Il y a lieu toutefois de constater qu’il n’est pas justifié de la signification de ces décisions au débiteur saisi.
Dans la mesure où chacune d’entre elles a été qualifiée de réputée contradictoire, il est indispensable à la vérification de la régularité de la procédure et notamment du bcaractère exécutoire des titres servant de fondement aux poursuites de déterminer les modalités de signification de ces décisions, la seule production de certificats de non-appel ne se substituant pas à la preuve de la signification (rappr. Cass, Civ 2ème, 3 juillet 2025, n°23-20.538).
Par ailleurs, le jugement du 30 mai 2018 n’est pas produit aux débats.

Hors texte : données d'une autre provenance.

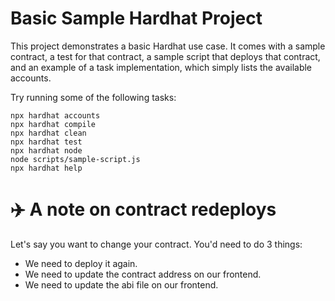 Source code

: # Basic Sample Hardhat Project

This project demonstrates a basic Hardhat use case. It comes with a sample contract, a test for that contract, a sample script that deploys that contract, and an example of a task implementation, which simply lists the available accounts.

Try running some of the following tasks:

```shell
npx hardhat accounts
npx hardhat compile
npx hardhat clean
npx hardhat test
npx hardhat node
node scripts/sample-script.js
npx hardhat help
```

# ✈️ A note on contract redeploys

Let's say you want to change your contract. You'd need to do 3 things:

- We need to deploy it again.
- We need to update the contract address on our frontend.
- We need to update the abi file on our frontend.
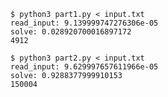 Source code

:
 ```commandline
$ python3 part1.py < input.txt
read_input: 9.139999747276306e-05
solve: 0.028920700016897172
4912
```

```commandline
$ python3 part2.py < input.txt
read_input: 9.629997657611966e-05
solve: 0.9288377999910153
150004
```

En conséquence, il sera ordonné la réouverture des débats à l’audience du 03/10/2025 aux fins de production par le créancier poursuivant du jugement du 30 mai 2018 et de l’ensemble des actes de signification des jugements précités servant de fondement aux poursuites.

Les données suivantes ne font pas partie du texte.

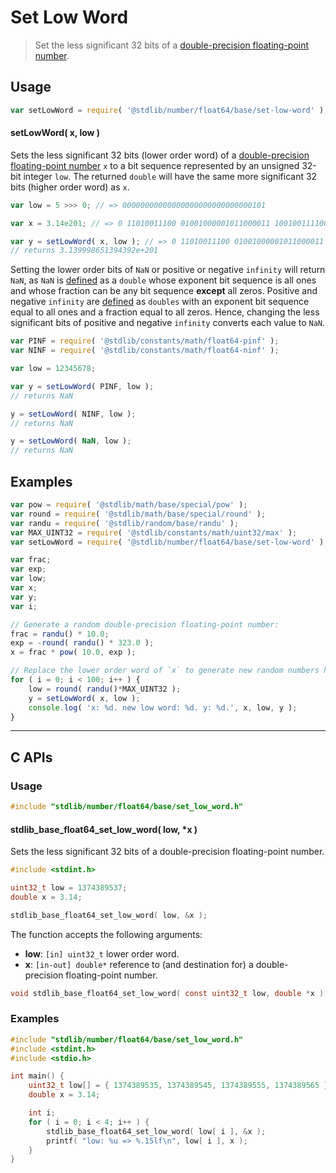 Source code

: <!--

@license Apache-2.0

Copyright (c) 2018 The Stdlib Authors.

Licensed under the Apache License, Version 2.0 (the "License");
you may not use this file except in compliance with the License.
You may obtain a copy of the License at

   http://www.apache.org/licenses/LICENSE-2.0

Unless required by applicable law or agreed to in writing, software
distributed under the License is distributed on an "AS IS" BASIS,
WITHOUT WARRANTIES OR CONDITIONS OF ANY KIND, either express or implied.
See the License for the specific language governing permissions and
limitations under the License.

-->

# Set Low Word

> Set the less significant 32 bits of a [double-precision floating-point number][ieee754].

<section class="usage">

## Usage

```javascript
var setLowWord = require( '@stdlib/number/float64/base/set-low-word' );
```

#### setLowWord( x, low )

Sets the less significant 32 bits (lower order word) of a [double-precision floating-point number][ieee754] `x` to a bit sequence represented by an unsigned 32-bit integer `low`. The returned `double` will have the same more significant 32 bits (higher order word) as `x`.

```javascript
var low = 5 >>> 0; // => 00000000000000000000000000000101

var x = 3.14e201; // => 0 11010011100 01001000001011000011 10010011110010110101100010000010

var y = setLowWord( x, low ); // => 0 11010011100 01001000001011000011 00000000000000000000000000000101
// returns 3.139998651394392e+201
```

Setting the lower order bits of `NaN` or positive or negative `infinity` will return `NaN`, as `NaN` is [defined][ieee754] as a `double` whose exponent bit sequence is all ones and whose fraction can be any bit sequence **except** all zeros. Positive and negative `infinity` are [defined][ieee754] as `doubles` with an exponent bit sequence equal to all ones and a fraction equal to all zeros. Hence, changing the less significant bits of positive and negative `infinity` converts each value to `NaN`.

```javascript
var PINF = require( '@stdlib/constants/math/float64-pinf' );
var NINF = require( '@stdlib/constants/math/float64-ninf' );

var low = 12345678;

var y = setLowWord( PINF, low );
// returns NaN

y = setLowWord( NINF, low );
// returns NaN

y = setLowWord( NaN, low );
// returns NaN
```

</section>

<!-- /.usage -->

<section class="examples">

## Examples

<!-- eslint no-undef: "error" -->

```javascript
var pow = require( '@stdlib/math/base/special/pow' );
var round = require( '@stdlib/math/base/special/round' );
var randu = require( '@stdlib/random/base/randu' );
var MAX_UINT32 = require( '@stdlib/constants/math/uint32/max' );
var setLowWord = require( '@stdlib/number/float64/base/set-low-word' );

var frac;
var exp;
var low;
var x;
var y;
var i;

// Generate a random double-precision floating-point number:
frac = randu() * 10.0;
exp = -round( randu() * 323.0 );
x = frac * pow( 10.0, exp );

// Replace the lower order word of `x` to generate new random numbers having the same higher order word...
for ( i = 0; i < 100; i++ ) {
    low = round( randu()*MAX_UINT32 );
    y = setLowWord( x, low );
    console.log( 'x: %d. new low word: %d. y: %d.', x, low, y );
}
```

</section>

<!-- /.examples -->

<!-- C interface documentation. -->

* * *

<section class="c">

## C APIs

<!-- Section to include introductory text. Make sure to keep an empty line after the intro `section` element and another before the `/section` close. -->

<section class="intro">

</section>

<!-- /.intro -->

<!-- C usage documentation. -->

<section class="usage">

### Usage

```c
#include "stdlib/number/float64/base/set_low_word.h"
```

#### stdlib_base_float64_set_low_word( low, \*x )

Sets the less significant 32 bits of a double-precision floating-point number.

```c
#include <stdint.h>

uint32_t low = 1374389537;
double x = 3.14;

stdlib_base_float64_set_low_word( low, &x );
```

The function accepts the following arguments:

-   **low**: `[in] uint32_t` lower order word.
-   **x**: `[in-out] double*` reference to (and destination for) a double-precision floating-point number.

```c
void stdlib_base_float64_set_low_word( const uint32_t low, double *x );
```

</section>

<!-- /.usage -->

<!-- C API usage notes. Make sure to keep an empty line after the `section` element and another before the `/section` close. -->

<section class="notes">

</section>

<!-- /.notes -->

<!-- C API usage examples. -->

<section class="examples">

### Examples

```c
#include "stdlib/number/float64/base/set_low_word.h"
#include <stdint.h>
#include <stdio.h>

int main() {
    uint32_t low[] = { 1374389535, 1374389545, 1374389555, 1374389565 };
    double x = 3.14;

    int i;
    for ( i = 0; i < 4; i++ ) {
        stdlib_base_float64_set_low_word( low[ i ], &x );
        printf( "low: %u => %.15lf\n", low[ i ], x );
    }
}
```

</section>

<!-- /.examples -->

</section>

<!-- /.c -->

<section class="links">

[ieee754]: https://en.wikipedia.org/wiki/IEEE_754-1985

</section>

<!-- /.links -->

Il sera sursis à statué sur l’ensemble des demandes et les dépens seront réservés.
PAR CES MOTIFS
Le juge de l’exécution, statuant publiquement, par jugement avant dire droit,
ORDONNE la réouverture des débats à l’audience du :
Vendredi 03 octobre 2025 à 14 heures
[Adresse 6]
aux fins de production, par le Syndicat des copropriétaires de la Résidence “[Adresse 9]” :
— du jugement du Tribunal d’instance d’Orléans en date du 30 mai 20108 rendu à l’encontre de Monsieur [G] [Y] ;
— des actes de signification des jugements rendus par le Tribunal de grande instance d’Orléans le 3 décembre 2015, par le Tribunal d’instance d’Orléans le 30 mai 2018 et 30 novembre 2018 et par le Tribunal judiciaire d’Orléans le 12 juin 2020 ;
DIT que la présente décision sera notifiée aux parties à la diligence du greffe et
vaudra convocation à l’audience aux date et heure précitées ;
SURSOIT à statuer sur l’ensemble des demandes ;
RESERVE les dépens
Ainsi prononcé par mise à disposition du jugement au greffe du juge de l’exécution le 21 juillet 2025, les parties ayant été préalablement avisées dans les conditions prévues au deuxième alinéa de l’article 450 du code de procédure civile, la minute étant signée par Eva FLAMIGNI, juge de l’exécution et Emilie TRUTTMANN, greffier.